Poet | 1835-1873

Ellen Johnston’s (1835-c.1873) poetic persona, “the factory girl,” was very much based on her life experiences. She was born to a stone mason and a milliner in Hamilton. When her father decided to emigrate to the United States, a few months after her birth, Johnston’s mother refused to accompany him, fearing for her daughter’s safety. When her mother later remarried, the family moved to Glasgow, where there was abundant employment for working-class families in the textile mills.
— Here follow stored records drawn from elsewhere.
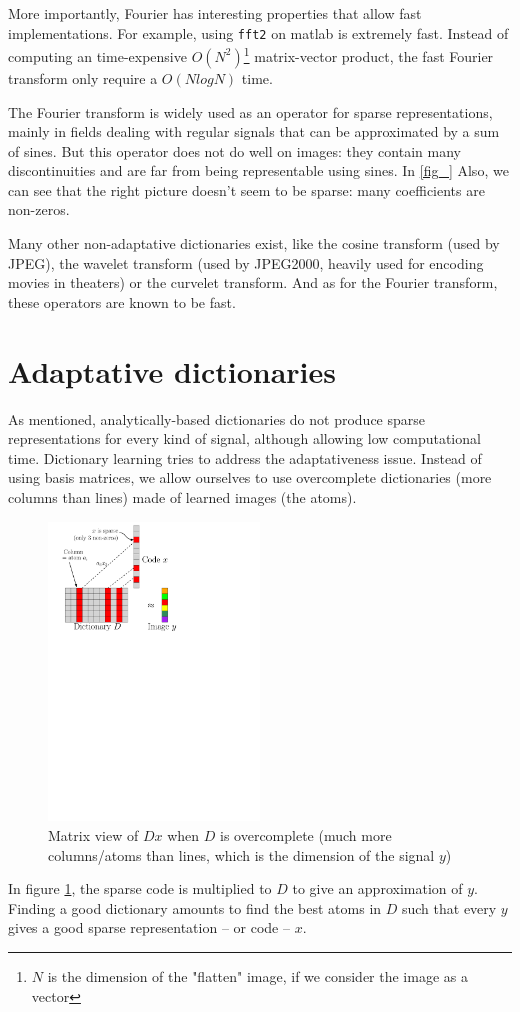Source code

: More importantly, Fourier has interesting properties that allow fast implementations. For example, using \texttt{fft2} on matlab is extremely fast. Instead of computing an time-expensive $O(N^2)$\footnote{$N$ is the dimension of the "flatten" image, if we consider the image as a vector} matrix-vector product, the fast Fourier transform only require a $O(NlogN)$ time.

The Fourier transform is widely used as an operator for sparse representations, mainly in fields dealing with regular signals that can be approximated by a sum of sines. But this operator does not do well on images: they contain many discontinuities and are far from being representable using sines. In \ref{fig_} Also, we can see that the right picture doesn't seem to be sparse: many coefficients are non-zeros.

Many other non-adaptative dictionaries exist, like the cosine transform (used by JPEG), the wavelet transform (used by JPEG2000, heavily used for encoding movies in theaters) or the curvelet transform. And as for the Fourier transform, these operators are known to be fast.

\section{Adaptative dictionaries}
As mentioned, analytically-based dictionaries do not produce sparse representations for every kind of signal, although allowing low computational time. Dictionary learning tries to address the adaptativeness issue. Instead of using basis matrices, we allow ourselves to use overcomplete dictionaries (more columns than lines) made of learned images (the atoms).
\begin{figure}[!h] \centering
\includegraphics[width=0.5\textwidth]{figures/sparsity-matrix.pdf}
\caption{Matrix view of $Dx$ when $D$ is overcomplete (much more columns/atoms than lines, which is the dimension of the signal $y$) \label{fig_overcomplete_matrix}}
\end{figure}
In figure \ref{fig_overcomplete_matrix}, the sparse code is multiplied to $D$ to give an approximation of $y$. Finding a good dictionary amounts to find the best atoms in $D$ such that every $y$ gives a good sparse representation – or code – $x$.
Johnstone received some formal education, possibly less than a year, before she went to work in mill at the age of eleven.

Johnston’s autobiography suggests that she read whenever and whatever she could, and was particularly fond of Walter Scott’s Waverley novels. Her first published poem appeared in the Glasgow Examiner in 1854, when she nineteen, and after this she regularly published poems in the weekly Penny Post. In 1867 Alexander Campbell, editor of the Post, solicited subscriptions to support the publication of a book of Johnston’s poetry, and the Autobiography, Poems and Songs of Ellen Johnston, “Factory Girl,” appeared the same year.

Poetry writing did not pay, of course, and Johnston remained a factory girl until her early death at the age of 38.

Bibliography

Florence Boos, Memoirs of Victorian Working-Class Women: the hard way up (New York: Palgrave, 2017).